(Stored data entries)
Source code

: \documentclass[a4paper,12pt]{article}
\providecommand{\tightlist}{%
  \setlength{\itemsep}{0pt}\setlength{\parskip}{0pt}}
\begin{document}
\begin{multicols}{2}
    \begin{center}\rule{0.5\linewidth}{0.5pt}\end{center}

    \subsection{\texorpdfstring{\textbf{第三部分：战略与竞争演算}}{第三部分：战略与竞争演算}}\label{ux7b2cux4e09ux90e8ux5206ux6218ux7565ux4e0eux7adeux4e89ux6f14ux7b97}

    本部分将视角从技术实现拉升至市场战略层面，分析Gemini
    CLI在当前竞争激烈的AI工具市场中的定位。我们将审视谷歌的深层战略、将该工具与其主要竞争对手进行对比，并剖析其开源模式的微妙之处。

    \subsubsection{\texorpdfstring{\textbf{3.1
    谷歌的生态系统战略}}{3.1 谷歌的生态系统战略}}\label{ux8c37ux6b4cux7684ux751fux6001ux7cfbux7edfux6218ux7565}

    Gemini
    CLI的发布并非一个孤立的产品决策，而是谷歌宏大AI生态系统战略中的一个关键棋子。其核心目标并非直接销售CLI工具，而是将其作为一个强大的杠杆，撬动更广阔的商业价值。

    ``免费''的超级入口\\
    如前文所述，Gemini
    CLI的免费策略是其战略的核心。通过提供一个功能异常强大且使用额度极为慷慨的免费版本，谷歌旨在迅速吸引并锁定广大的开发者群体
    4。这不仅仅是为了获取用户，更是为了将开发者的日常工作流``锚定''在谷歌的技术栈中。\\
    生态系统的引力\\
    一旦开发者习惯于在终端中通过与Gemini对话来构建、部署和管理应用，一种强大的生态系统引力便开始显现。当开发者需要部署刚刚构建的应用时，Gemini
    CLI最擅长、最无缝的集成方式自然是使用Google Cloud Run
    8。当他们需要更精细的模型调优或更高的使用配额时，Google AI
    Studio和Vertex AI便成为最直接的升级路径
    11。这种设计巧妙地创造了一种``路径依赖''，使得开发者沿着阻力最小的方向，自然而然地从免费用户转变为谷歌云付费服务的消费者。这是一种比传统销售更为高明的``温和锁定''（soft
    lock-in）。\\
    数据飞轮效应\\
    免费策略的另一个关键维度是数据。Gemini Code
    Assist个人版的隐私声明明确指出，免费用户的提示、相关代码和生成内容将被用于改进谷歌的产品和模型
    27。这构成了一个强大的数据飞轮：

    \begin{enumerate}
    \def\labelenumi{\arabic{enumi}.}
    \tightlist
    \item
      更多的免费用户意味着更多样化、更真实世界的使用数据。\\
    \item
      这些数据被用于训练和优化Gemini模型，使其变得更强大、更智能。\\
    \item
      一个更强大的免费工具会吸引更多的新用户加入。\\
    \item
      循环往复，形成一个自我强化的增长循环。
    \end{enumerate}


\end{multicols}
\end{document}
==
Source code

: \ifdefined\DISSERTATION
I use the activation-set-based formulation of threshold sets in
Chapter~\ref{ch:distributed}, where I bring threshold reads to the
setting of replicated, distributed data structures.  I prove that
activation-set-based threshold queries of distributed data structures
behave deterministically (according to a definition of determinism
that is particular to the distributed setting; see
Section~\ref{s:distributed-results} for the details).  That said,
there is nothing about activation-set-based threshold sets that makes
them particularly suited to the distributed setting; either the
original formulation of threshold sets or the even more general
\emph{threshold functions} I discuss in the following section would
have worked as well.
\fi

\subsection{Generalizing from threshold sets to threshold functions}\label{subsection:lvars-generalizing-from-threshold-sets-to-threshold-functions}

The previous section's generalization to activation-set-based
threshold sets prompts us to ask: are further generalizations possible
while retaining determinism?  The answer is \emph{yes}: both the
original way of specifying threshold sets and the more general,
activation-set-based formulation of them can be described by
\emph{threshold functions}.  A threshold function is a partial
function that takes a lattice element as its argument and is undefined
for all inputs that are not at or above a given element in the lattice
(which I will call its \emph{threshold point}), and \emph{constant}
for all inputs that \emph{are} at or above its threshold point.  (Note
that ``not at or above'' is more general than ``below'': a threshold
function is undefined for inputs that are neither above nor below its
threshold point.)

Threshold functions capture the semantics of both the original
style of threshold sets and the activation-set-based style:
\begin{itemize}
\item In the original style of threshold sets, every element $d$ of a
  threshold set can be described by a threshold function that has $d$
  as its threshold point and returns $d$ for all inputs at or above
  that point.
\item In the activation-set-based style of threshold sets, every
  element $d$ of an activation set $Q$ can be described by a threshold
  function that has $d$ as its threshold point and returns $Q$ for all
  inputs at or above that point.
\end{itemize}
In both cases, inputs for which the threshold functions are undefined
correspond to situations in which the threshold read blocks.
==
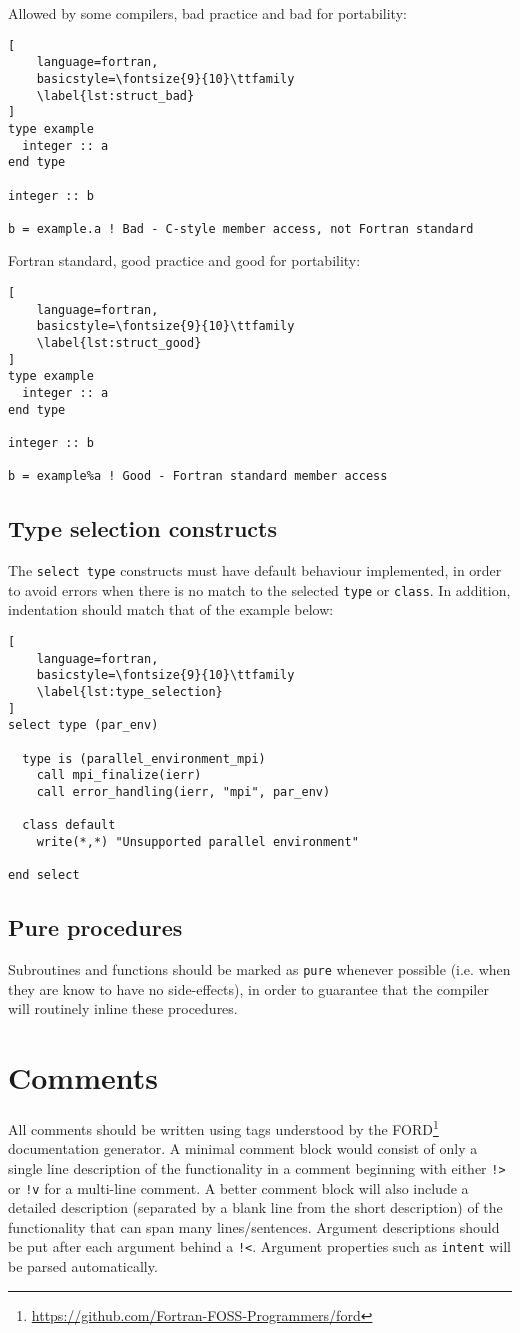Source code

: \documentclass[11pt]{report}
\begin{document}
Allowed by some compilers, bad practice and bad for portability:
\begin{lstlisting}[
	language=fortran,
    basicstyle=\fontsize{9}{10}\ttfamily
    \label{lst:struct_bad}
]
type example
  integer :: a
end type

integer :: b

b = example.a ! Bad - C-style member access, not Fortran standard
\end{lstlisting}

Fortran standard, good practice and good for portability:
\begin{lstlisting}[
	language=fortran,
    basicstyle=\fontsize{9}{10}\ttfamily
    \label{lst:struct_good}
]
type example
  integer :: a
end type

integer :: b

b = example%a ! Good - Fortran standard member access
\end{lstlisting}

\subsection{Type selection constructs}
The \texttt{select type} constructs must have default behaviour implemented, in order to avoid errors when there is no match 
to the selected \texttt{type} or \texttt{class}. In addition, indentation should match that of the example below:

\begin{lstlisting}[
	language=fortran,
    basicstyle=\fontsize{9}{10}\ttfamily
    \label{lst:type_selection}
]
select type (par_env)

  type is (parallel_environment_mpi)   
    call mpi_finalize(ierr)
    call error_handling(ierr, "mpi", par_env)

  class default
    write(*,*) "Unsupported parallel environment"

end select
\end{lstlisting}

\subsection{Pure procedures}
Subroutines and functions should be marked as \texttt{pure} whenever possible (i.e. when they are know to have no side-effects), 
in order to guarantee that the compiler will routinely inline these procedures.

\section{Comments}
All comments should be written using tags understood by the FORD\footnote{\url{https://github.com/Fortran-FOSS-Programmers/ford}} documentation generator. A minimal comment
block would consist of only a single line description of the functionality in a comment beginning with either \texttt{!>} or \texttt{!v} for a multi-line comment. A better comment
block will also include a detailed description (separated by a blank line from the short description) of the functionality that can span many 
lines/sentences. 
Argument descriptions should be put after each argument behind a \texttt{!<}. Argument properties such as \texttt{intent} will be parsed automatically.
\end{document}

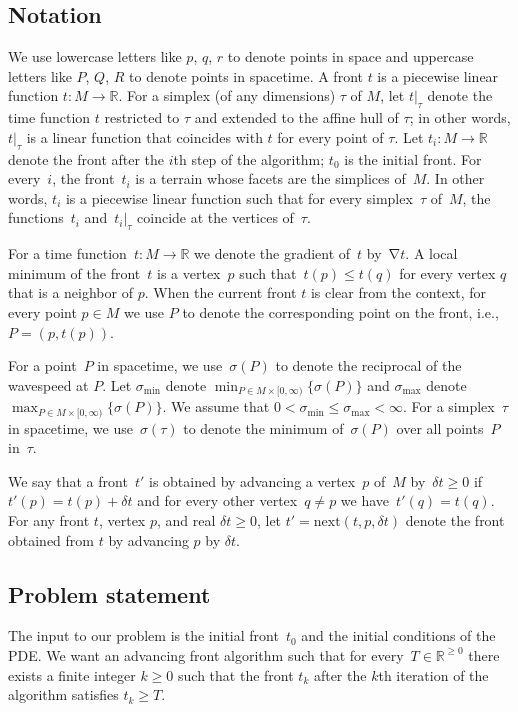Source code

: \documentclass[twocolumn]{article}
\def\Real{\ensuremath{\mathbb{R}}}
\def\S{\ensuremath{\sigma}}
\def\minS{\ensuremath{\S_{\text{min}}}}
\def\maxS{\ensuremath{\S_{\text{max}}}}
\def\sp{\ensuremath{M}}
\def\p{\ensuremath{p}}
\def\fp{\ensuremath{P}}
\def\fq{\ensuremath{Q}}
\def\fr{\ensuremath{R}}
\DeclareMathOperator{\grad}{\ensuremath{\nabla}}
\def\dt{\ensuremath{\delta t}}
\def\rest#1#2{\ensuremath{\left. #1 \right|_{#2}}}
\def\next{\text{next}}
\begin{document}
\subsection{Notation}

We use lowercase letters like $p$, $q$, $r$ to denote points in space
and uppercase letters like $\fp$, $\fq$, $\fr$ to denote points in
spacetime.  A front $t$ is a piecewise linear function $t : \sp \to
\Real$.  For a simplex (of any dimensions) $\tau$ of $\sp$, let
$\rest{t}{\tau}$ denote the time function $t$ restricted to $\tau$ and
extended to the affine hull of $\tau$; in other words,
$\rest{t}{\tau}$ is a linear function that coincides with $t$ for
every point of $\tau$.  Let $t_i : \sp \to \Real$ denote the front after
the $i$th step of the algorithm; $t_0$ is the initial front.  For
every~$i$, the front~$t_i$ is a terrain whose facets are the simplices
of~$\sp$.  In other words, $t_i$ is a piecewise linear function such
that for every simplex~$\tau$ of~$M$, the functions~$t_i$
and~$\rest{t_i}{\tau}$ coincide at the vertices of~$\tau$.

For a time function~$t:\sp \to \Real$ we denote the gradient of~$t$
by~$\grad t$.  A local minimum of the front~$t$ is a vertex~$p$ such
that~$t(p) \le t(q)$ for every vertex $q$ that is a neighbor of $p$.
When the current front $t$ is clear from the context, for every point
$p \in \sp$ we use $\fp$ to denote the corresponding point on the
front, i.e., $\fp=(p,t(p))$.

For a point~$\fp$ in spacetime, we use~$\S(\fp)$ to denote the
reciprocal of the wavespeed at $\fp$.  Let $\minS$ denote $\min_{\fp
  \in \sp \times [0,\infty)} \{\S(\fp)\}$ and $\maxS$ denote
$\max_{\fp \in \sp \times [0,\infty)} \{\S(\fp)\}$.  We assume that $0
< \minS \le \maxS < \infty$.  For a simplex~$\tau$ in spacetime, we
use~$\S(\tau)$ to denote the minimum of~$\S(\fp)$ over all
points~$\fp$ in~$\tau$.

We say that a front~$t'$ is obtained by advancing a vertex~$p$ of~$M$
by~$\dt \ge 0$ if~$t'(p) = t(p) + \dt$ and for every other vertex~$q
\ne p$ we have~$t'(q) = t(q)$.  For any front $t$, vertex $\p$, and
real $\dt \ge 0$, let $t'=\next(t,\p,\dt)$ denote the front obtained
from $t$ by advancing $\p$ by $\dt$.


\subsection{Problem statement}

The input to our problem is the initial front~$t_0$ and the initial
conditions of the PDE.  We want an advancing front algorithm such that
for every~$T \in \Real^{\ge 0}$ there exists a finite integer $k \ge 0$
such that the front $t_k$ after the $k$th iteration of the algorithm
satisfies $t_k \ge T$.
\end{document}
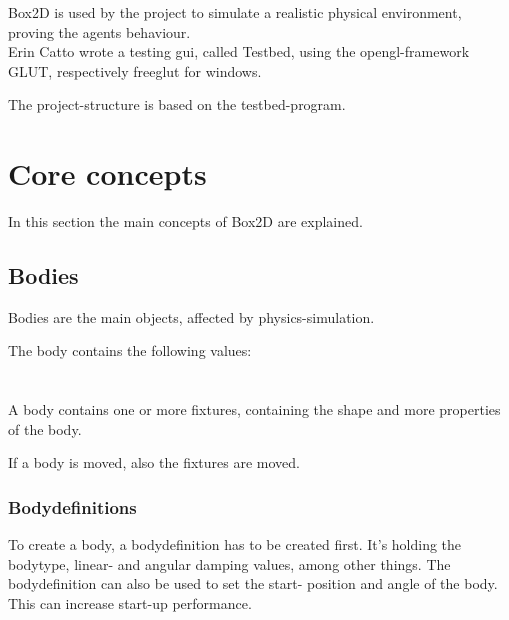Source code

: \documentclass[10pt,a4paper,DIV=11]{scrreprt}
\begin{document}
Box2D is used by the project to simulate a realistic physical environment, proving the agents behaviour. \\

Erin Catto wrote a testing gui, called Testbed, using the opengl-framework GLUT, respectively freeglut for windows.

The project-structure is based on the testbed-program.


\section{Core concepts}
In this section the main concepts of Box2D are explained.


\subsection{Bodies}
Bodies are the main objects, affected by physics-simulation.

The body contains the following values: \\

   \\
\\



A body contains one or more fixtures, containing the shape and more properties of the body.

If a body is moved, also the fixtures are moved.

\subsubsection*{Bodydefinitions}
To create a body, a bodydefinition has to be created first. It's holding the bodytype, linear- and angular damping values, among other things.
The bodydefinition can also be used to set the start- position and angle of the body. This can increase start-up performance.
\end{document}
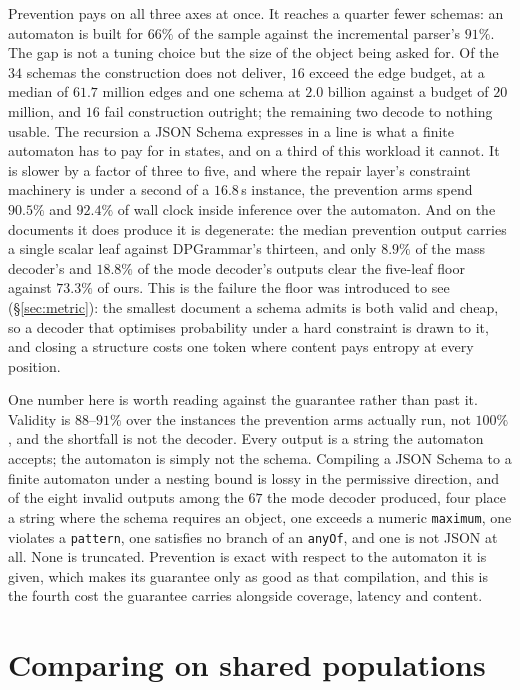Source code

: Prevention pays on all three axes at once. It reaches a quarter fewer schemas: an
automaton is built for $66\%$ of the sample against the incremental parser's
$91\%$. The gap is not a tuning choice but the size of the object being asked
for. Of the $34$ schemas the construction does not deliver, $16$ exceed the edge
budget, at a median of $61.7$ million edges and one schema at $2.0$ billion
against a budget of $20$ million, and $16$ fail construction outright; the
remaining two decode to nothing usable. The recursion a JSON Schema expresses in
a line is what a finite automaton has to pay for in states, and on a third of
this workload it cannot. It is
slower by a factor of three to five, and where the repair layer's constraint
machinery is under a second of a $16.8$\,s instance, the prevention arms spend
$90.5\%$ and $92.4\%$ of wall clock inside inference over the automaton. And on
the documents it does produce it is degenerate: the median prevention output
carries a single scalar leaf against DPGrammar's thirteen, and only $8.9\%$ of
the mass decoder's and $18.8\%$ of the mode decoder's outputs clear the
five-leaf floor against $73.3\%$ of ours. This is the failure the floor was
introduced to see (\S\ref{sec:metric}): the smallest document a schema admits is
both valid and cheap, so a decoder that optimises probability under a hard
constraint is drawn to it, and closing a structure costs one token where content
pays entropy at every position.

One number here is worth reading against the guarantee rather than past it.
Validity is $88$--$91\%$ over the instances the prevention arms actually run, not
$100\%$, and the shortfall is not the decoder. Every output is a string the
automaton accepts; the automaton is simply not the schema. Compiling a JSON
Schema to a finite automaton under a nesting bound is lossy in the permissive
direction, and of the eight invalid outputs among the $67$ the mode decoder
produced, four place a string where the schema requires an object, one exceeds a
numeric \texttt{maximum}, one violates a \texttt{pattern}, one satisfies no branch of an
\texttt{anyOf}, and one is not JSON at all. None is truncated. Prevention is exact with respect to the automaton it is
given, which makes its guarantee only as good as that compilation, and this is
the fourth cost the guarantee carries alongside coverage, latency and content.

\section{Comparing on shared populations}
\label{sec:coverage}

TASK TO CARRY OUT: Retype exactly, and only, the lines above from the one where "function is undefined" occurs up to and including the one where "correspond to situations" occurs.

SOLUTION TO THIS PROBLEM:
function is undefined for inputs that are neither above nor below its
threshold point.)

Threshold functions capture the semantics of both the original
style of threshold sets and the activation-set-based style:
\begin{itemize}
\item In the original style of threshold sets, every element $d$ of a
  threshold set can be described by a threshold function that has $d$
  as its threshold point and returns $d$ for all inputs at or above
  that point.
\item In the activation-set-based style of threshold sets, every
  element $d$ of an activation set $Q$ can be described by a threshold
  function that has $d$ as its threshold point and returns $Q$ for all
  inputs at or above that point.
\end{itemize}
In both cases, inputs for which the threshold functions are undefined
correspond to situations in which the threshold read blocks.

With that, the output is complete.